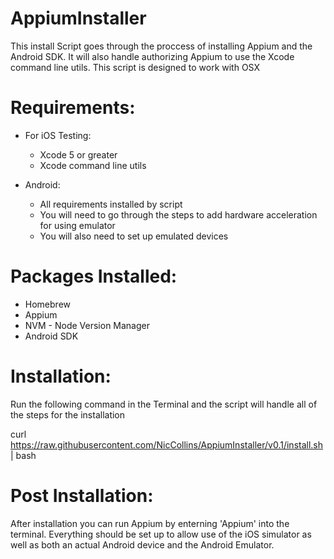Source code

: AppiumInstaller
===============
This install Script goes through the proccess of installing Appium and the Android SDK. It will also handle authorizing Appium to use the Xcode command line utils. This script is designed to work with OSX

Requirements:
=============
  * For iOS Testing:
    * Xcode 5 or greater
    * Xcode command line utils
    
  * Android:
    * All requirements installed by script
    * You will need to go through the steps to add hardware acceleration for using emulator
    * You will also need to set up emulated devices
    
Packages Installed:
===================
  * Homebrew
  * Appium
  * NVM - Node Version Manager
  * Android SDK
    
Installation:
=============
Run the following command in the Terminal and the script will handle all of the steps for the installation

  curl https://raw.githubusercontent.com/NicCollins/AppiumInstaller/v0.1/install.sh | bash
  
Post Installation:
==================
After installation you can run Appium by enterning 'Appium' into the terminal. Everything should be set up to allow use of the iOS simulator as well as both an actual Android device and the Android Emulator.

## ASSIGNED TASK
Please retype, without any change, the line containing "5 or greater" and every line after it to the end of the entries above, and only those.

## RESULT
    * Xcode 5 or greater
    * Xcode command line utils
    
  * Android:
    * All requirements installed by script
    * You will need to go through the steps to add hardware acceleration for using emulator
    * You will also need to set up emulated devices
    
Packages Installed:
===================
  * Homebrew
  * Appium
  * NVM - Node Version Manager
  * Android SDK
    
Installation:
=============
Run the following command in the Terminal and the script will handle all of the steps for the installation

  curl https://raw.githubusercontent.com/NicCollins/AppiumInstaller/v0.1/install.sh | bash
  
Post Installation:
==================
After installation you can run Appium by enterning 'Appium' into the terminal. Everything should be set up to allow use of the iOS simulator as well as both an actual Android device and the Android Emulator.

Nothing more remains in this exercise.